Del obituario que André Bazin
le dedicó en Cahiers du Cinéma en
febrero de 1957.
Hace poco, a su
vuelta de un viaje a La Habana, mi amigo, el pintor naïf
Javier Sáez, me llamó por teléfono para darme la noticia de la muerte de Juan
Carlos Granados. Como siempre hacía, Javier fue a verlo al timbiriche de la
Plaza de Armas donde Juan Carlos llevaba más de quince años vendiendo libros de
uso, revistas viejas, fotografías de celebridades y cosas así. Cuando no lo
encontró en el lugar acostumbrado, le preguntó por él a un muchacho que lo sustituía
a cada rato y se enteró que había muerto el mes anterior. Su mujer, María Elena
Escalante, lo dejó leyendo en un butacón y salió a la calle a comprar algo. Al
regresar, no lo vio moverse, y creyó que se había quedado dormido mientras
leía, pero se había muerto de un ataque cardíaco.
La noticia me
dejó pasmado, y minutos después que la supe llamé a cuatro amigos que conocieron bien a Juan
Carlos: Rafael Saumell, Esteban Álvarez, Roberto Madrigal y Sara Calvo, a
quienes también se les acabó la tranquilidad del día y del mes. Desde entonces no he hecho más que pensar en Juan Carlos; en los ratos que pasamos juntos; en las caminatas
por La Rampa y en las reuniones de todo el grupo de socios; en sus frases lapidarias;
en las muchas historias que
protagonizó y que con los años se hicieron legendarias; en su humor lacónico que quizás pocos llegaron
a comprender.
Conocí a Juan Carlos a la entrada de un cine habanero, la Cinemateca de Cuba, para nosotros
—amantes del Manual de gramática de
Rafael Seco— la Cinemateca a secas. Fue el 25 de diciembre de 1970; por estos días navideños se cumplen 43 años; una Navidad más aburrida, llena de frustración y miserable que triste; sin lechón, congrí ni turrones; sin manzanas,
melocotones y peras; sin la familia reunida, sin villancicos y sin Reyes Magos.

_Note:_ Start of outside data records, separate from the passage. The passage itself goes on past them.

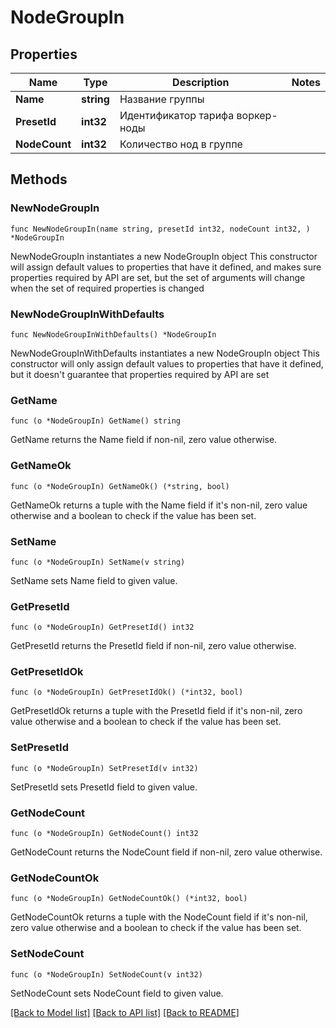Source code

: # NodeGroupIn

## Properties

Name | Type | Description | Notes
------------ | ------------- | ------------- | -------------
**Name** | **string** | Название группы | 
**PresetId** | **int32** | Идентификатор тарифа воркер-ноды | 
**NodeCount** | **int32** | Количество нод в группе | 

## Methods

### NewNodeGroupIn

`func NewNodeGroupIn(name string, presetId int32, nodeCount int32, ) *NodeGroupIn`

NewNodeGroupIn instantiates a new NodeGroupIn object
This constructor will assign default values to properties that have it defined,
and makes sure properties required by API are set, but the set of arguments
will change when the set of required properties is changed

### NewNodeGroupInWithDefaults

`func NewNodeGroupInWithDefaults() *NodeGroupIn`

NewNodeGroupInWithDefaults instantiates a new NodeGroupIn object
This constructor will only assign default values to properties that have it defined,
but it doesn't guarantee that properties required by API are set

### GetName

`func (o *NodeGroupIn) GetName() string`

GetName returns the Name field if non-nil, zero value otherwise.

### GetNameOk

`func (o *NodeGroupIn) GetNameOk() (*string, bool)`

GetNameOk returns a tuple with the Name field if it's non-nil, zero value otherwise
and a boolean to check if the value has been set.

### SetName

`func (o *NodeGroupIn) SetName(v string)`

SetName sets Name field to given value.


### GetPresetId

`func (o *NodeGroupIn) GetPresetId() int32`

GetPresetId returns the PresetId field if non-nil, zero value otherwise.

### GetPresetIdOk

`func (o *NodeGroupIn) GetPresetIdOk() (*int32, bool)`

GetPresetIdOk returns a tuple with the PresetId field if it's non-nil, zero value otherwise
and a boolean to check if the value has been set.

### SetPresetId

`func (o *NodeGroupIn) SetPresetId(v int32)`

SetPresetId sets PresetId field to given value.


### GetNodeCount

`func (o *NodeGroupIn) GetNodeCount() int32`

GetNodeCount returns the NodeCount field if non-nil, zero value otherwise.

### GetNodeCountOk

`func (o *NodeGroupIn) GetNodeCountOk() (*int32, bool)`

GetNodeCountOk returns a tuple with the NodeCount field if it's non-nil, zero value otherwise
and a boolean to check if the value has been set.

### SetNodeCount

`func (o *NodeGroupIn) SetNodeCount(v int32)`

SetNodeCount sets NodeCount field to given value.



[[Back to Model list]](../README.md#documentation-for-models) [[Back to API list]](../README.md#documentation-for-api-endpoints) [[Back to README]](../README.md)



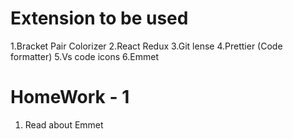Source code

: # Extension to be used 

1.Bracket Pair Colorizer 
2.React Redux 
3.Git lense 
4.Prettier (Code formatter)
5.Vs code icons 
6.Emmet 


# HomeWork - 1

1. Read about Emmet 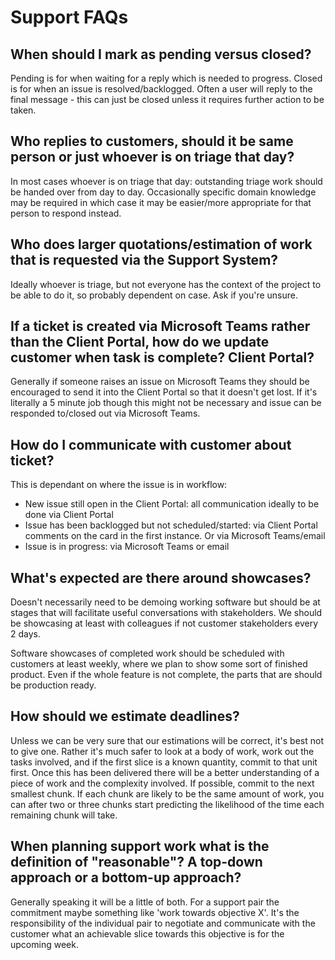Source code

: # Support FAQs

## When should I mark as pending versus closed?

Pending is for when waiting for a reply which is needed to progress. Closed is for when an issue is resolved/backlogged. Often a user will reply to the final message - this can just be closed unless it requires further action to be taken.

## Who replies to customers, should it be same person or just whoever is on triage that day?

In most cases whoever is on triage that day: outstanding triage work should be handed over from day to day. Occasionally specific domain knowledge may be required in which case it may be easier/more appropriate for that person to respond instead.

## Who does larger quotations/estimation of work that is requested via the Support System?

Ideally whoever is triage, but not everyone has the context of the project to be able to do it, so probably dependent on case. Ask if you're unsure.

## If a ticket is created via Microsoft Teams rather than the Client Portal, how do we update customer when task is complete? Client Portal?

Generally if someone raises an issue on Microsoft Teams they should be encouraged to send it into the Client Portal so that it doesn't get lost. If it's literally a 5 minute job though this might not be necessary and issue can be responded to/closed out via Microsoft Teams.

## How do I communicate with customer about ticket?

This is dependant on where the issue is in workflow:
 * New issue still open in the Client Portal: all communication ideally to be done via Client Portal
 * Issue has been backlogged but not scheduled/started: via Client Portal comments on the card in the first instance. Or via Microsoft Teams/email
 * Issue is in progress: via Microsoft Teams or email

## What's expected are there around showcases?

Doesn't necessarily need to be demoing working software but should be at stages that will facilitate useful conversations with stakeholders. We should be showcasing at least with colleagues if not customer stakeholders every 2 days.

Software showcases of completed work should be scheduled with customers at least weekly, where we plan to show some sort of finished product. Even if the whole feature is not complete, the parts that are should be production ready.

## How should we estimate deadlines?

Unless we can be very sure that our estimations will be correct, it's best not to give one. Rather it's much safer to look at a body of work, work out the tasks involved, and if the first slice is a known quantity, commit to that unit first. Once this has been delivered there will be a better understanding of a piece of work and the complexity involved. If possible, commit to the next smallest chunk. If each chunk are likely to be the same amount of work, you can after two or three chunks start predicting the likelihood of the time each remaining chunk will take.

## When planning support work what is the definition of "reasonable"? A top-down approach or a bottom-up approach?

Generally speaking it will be a little of both. For a support pair the commitment maybe something like 'work towards objective X'. It's the responsibility of the individual pair to negotiate and communicate with the customer what an achievable slice towards this objective is for the upcoming week.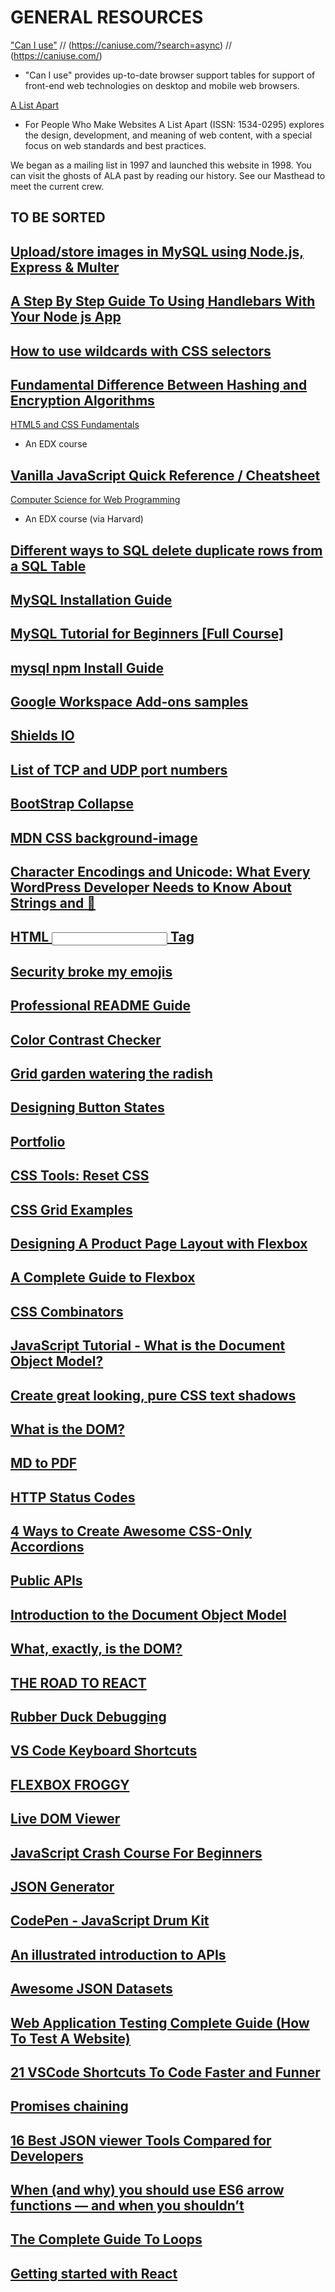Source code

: # GENERAL RESOURCES

["Can I use"](https://caniuse.com/?search=await) // (https://caniuse.com/?search=async) // (https://caniuse.com/)

- "Can I use" provides up-to-date browser support tables for support of front-end web technologies on desktop and mobile web browsers.

[A List Apart](https://alistapart.com/)

- For People Who Make Websites
A List Apart (ISSN: 1534-0295) explores the design, development, and meaning of web content, with a special focus on web standards and best practices.

We began as a mailing list in 1997 and launched this website in 1998. You can visit the ghosts of ALA past by reading our history. See our Masthead to meet the current crew.

## TO BE SORTED

[Upload/store images in MySQL using Node.js, Express & Multer](https://www.bezkoder.com/node-js-upload-image-mysql/)
-

[A Step By Step Guide To Using Handlebars With Your Node js App](https://waelyasmina.medium.com/a-guide-into-using-handlebars-with-your-express-js-application-22b944443b65)
-

[How to use wildcards with CSS selectors](https://www.itsupportguides.com/knowledge-base/website-tips/css-wildcard/)
-

[Fundamental Difference Between Hashing and Encryption Algorithms](https://www.baeldung.com/cs/hashing-vs-encryption)
-

[HTML5 and CSS Fundamentals](https://www.edx.org/course/html5-and-css-fundamentals)
- An EDX course

[Vanilla JavaScript Quick Reference / Cheatsheet](https://gist.github.com/thegitfather/9c9f1a927cd57df14a59c268f118ce86#file-vanilla-js-cheatsheet-md)
-

[Computer Science for Web Programming](https://www.edx.org/professional-certificate/harvardx-computer-science-for-web-programming)
- An EDX course (via Harvard)

[Different ways to SQL delete duplicate rows from a SQL Table](https://www.sqlshack.com/different-ways-to-sql-delete-duplicate-rows-from-a-sql-table/)
-

[MySQL Installation Guide](https://coding-boot-camp.github.io/full-stack/mysql/mysql-installation-guide)
-

[MySQL Tutorial for Beginners [Full Course]](https://www.youtube.com/watch?v=7S_tz1z_5bA)
-

[mysql npm Install Guide](https://www.npmjs.com/package/mysql#install)
-

[Google Workspace Add-ons samples](https://github.com/googleworkspace/add-ons-samples/tree/42d1059ed850003b0de2b859ffd853c2173fa6cc/github)
-

[Shields IO](https://shields.io/)
-

[List of TCP and UDP port numbers](https://en.wikipedia.org/wiki/List_of_TCP_and_UDP_port_numbers)
-

[BootStrap Collapse](https://getbootstrap.com/docs/5.0/components/collapse/)
-

[MDN CSS background-image](https://developer.mozilla.org/en-US/docs/Web/CSS/background-image)
-

[Character Encodings and Unicode: What Every WordPress Developer Needs to Know About Strings and 🦄](https://deliciousbrains.com/how-unicode-works/)
-

[HTML <input> Tag](https://www.w3schools.com/tags/tag_input.asp)
-

[Security broke my emojis](https://7minutemiles.com/2018/12/05/security-broke-my-emojis/)
-

[Professional README Guide](https://coding-boot-camp.github.io/full-stack/github/professional-readme-guide)
-

[Color Contrast Checker](https://coolors.co/contrast-checker/112a46-040d18)
-

[Grid garden watering the radish](https://www.programmersought.com/article/2328993810/)
-

[Designing Button States](https://cloudfour.com/thinks/designing-button-states/)
-

[Portfolio](http://findmatthew.com/)
-

[CSS Tools: Reset CSS](https://meyerweb.com/eric/tools/css/reset/)
-

[CSS Grid Examples](https://www.quackit.com/css/grid/examples/)
-

[Designing A Product Page Layout with Flexbox](https://css-tricks.com/designing-a-product-page-layout-with-flexbox/)
-

[A Complete Guide to Flexbox](https://css-tricks.com/snippets/css/a-guide-to-flexbox/)
-

[CSS Combinators](https://www.w3schools.com/css/css_combinators.asp)
-

[JavaScript Tutorial - What is the Document Object Model?](https://www.youtube.com/watch?v=iBQEzanrjeg)
-

[Create great looking, pure CSS text shadows](https://www.massmediums.com/blog/134-create-great-looking-pure-css-text-shadows.html)
-

[What is the DOM?](https://css-tricks.com/dom/)
-

[MD to PDF](https://www.markdowntopdf.com/)
-

[HTTP Status Codes](https://httpstatuses.com/)
-

[4 Ways to Create Awesome CSS-Only Accordions](https://www.hongkiat.com/blog/css-only-accordion/)
-

[Public APIs](https://github.com/public-apis/public-apis)
-

[Introduction to the Document Object Model](https://www.youtube.com/watch?v=-0ZcldkGlt8)
-

[What, exactly, is the DOM?](https://bitsofco.de/what-exactly-is-the-dom/)
-

[THE ROAD TO REACT](https://www.roadtoreact.com/)
-

[Rubber Duck Debugging](https://rubberduckdebugging.com/)
-

[VS Code Keyboard Shortcuts](https://code.visualstudio.com/shortcuts/keyboard-shortcuts-windows.pdf)
-

[FLEXBOX FROGGY](https://flexboxfroggy.com/)
-

[Live DOM Viewer](https://software.hixie.ch/utilities/js/live-dom-viewer/)
-

[JavaScript Crash Course For Beginners](https://www.youtube.com/watch?v=hdI2bqOjy3c)
-

[JSON Generator](https://next.json-generator.com/)
-

[CodePen - JavaScript Drum Kit](https://codepen.io/amdsouza92/pen/xdooWa)
-

[An illustrated introduction to APIs](https://medium.com/epfl-extension-school/an-illustrated-introduction-to-apis-10f8000313b9)
-

[Awesome JSON Datasets](https://github.com/jdorfman/awesome-json-datasets)
-

[Web Application Testing Complete Guide (How To Test A Website)](https://www.softwaretestinghelp.com/web-application-testing/)
-

[21 VSCode Shortcuts To Code Faster and Funner](https://jsmanifest.com/21-vscode-shortcuts-to-code-faster-and-funner/)
-

[Promises chaining](https://javascript.info/promise-chaining)
-

[16 Best JSON viewer Tools Compared for Developers](https://prowebscraper.com/blog/best-json-viewer-tools-compared-for-developers/)
-

[When (and why) you should use ES6 arrow functions — and when you shouldn’t](https://www.freecodecamp.org/news/when-and-why-you-should-use-es6-arrow-functions-and-when-you-shouldnt-3d851d7f0b26/)
-

[The Complete Guide To Loops](https://jstutorial.medium.com/the-complete-guide-to-loops-cfa6522157e9)
-

[Getting started with React](https://developer.mozilla.org/en-US/docs/Learn/Tools_and_testing/Client-side_JavaScript_frameworks/React_getting_started)
-

[]()
-

[]()
-

[]()
-

[]()
-

[]()
-

[]()
-

[]()
-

Una época en que lo único que nos alegraba un poco la existencia era saber que
éramos jóvenes, que todavía estábamos vivos y que algún día nos iríamos de
aquel infierno en que se había convertido el país.
Hacía poco que
trabajaba como traductor en el Instituto Nacional de la Pesca donde me hice
amigo de Esteban y Richard Oteiza, quienes también trabajaban como traductores.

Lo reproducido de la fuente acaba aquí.